* [WHAT TO PRODUCE]
Would you please return the lines of the entries below starting at the line that has "cocomm -f commands.txt" and ending at the line that has "accepts the connection.", both included, exactly as they are?
§ §
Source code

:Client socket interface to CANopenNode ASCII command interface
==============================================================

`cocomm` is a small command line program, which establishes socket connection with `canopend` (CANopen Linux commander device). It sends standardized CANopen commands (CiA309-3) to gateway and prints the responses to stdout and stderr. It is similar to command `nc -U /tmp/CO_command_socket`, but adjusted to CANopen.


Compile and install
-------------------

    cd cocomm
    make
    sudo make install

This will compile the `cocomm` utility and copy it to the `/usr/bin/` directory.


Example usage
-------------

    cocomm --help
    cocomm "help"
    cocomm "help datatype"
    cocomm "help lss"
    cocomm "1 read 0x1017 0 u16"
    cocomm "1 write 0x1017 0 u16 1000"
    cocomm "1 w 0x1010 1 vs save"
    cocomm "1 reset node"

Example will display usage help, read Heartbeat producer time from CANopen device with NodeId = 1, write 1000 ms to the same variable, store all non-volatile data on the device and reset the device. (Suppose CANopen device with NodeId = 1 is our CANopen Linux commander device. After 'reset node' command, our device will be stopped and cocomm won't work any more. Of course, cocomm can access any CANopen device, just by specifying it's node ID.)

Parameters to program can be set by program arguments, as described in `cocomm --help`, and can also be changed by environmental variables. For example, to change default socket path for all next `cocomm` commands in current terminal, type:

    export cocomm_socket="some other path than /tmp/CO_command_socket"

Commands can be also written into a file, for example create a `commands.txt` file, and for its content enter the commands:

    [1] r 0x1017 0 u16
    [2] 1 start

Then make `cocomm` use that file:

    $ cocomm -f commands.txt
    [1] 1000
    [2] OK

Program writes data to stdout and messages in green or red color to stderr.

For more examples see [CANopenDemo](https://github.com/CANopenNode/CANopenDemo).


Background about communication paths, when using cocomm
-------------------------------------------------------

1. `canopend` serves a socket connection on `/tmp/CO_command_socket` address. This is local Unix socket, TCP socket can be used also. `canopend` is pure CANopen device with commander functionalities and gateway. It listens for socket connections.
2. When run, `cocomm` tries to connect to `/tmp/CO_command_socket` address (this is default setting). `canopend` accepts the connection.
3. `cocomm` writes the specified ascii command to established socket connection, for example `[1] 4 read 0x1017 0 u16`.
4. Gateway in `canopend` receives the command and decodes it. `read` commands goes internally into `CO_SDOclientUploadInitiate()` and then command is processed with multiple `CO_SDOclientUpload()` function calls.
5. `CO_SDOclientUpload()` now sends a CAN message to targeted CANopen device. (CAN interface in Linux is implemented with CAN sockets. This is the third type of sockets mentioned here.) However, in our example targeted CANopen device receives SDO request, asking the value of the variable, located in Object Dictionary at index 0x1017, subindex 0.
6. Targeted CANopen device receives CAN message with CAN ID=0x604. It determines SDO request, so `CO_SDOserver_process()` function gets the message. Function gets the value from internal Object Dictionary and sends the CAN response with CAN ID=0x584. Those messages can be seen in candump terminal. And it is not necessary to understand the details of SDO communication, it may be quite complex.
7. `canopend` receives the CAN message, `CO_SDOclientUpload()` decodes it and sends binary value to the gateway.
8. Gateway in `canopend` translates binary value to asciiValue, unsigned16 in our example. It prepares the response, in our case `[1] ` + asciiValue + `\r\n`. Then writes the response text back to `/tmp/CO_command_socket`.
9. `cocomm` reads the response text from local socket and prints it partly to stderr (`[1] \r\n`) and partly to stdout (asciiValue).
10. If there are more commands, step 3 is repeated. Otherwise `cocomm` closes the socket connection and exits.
§ §
* [REPLY TO THE EXERCISE]
    $ cocomm -f commands.txt
    [1] 1000
    [2] OK

Program writes data to stdout and messages in green or red color to stderr.

For more examples see [CANopenDemo](https://github.com/CANopenNode/CANopenDemo).


Background about communication paths, when using cocomm
-------------------------------------------------------

1. `canopend` serves a socket connection on `/tmp/CO_command_socket` address. This is local Unix socket, TCP socket can be used also. `canopend` is pure CANopen device with commander functionalities and gateway. It listens for socket connections.
2. When run, `cocomm` tries to connect to `/tmp/CO_command_socket` address (this is default setting). `canopend` accepts the connection.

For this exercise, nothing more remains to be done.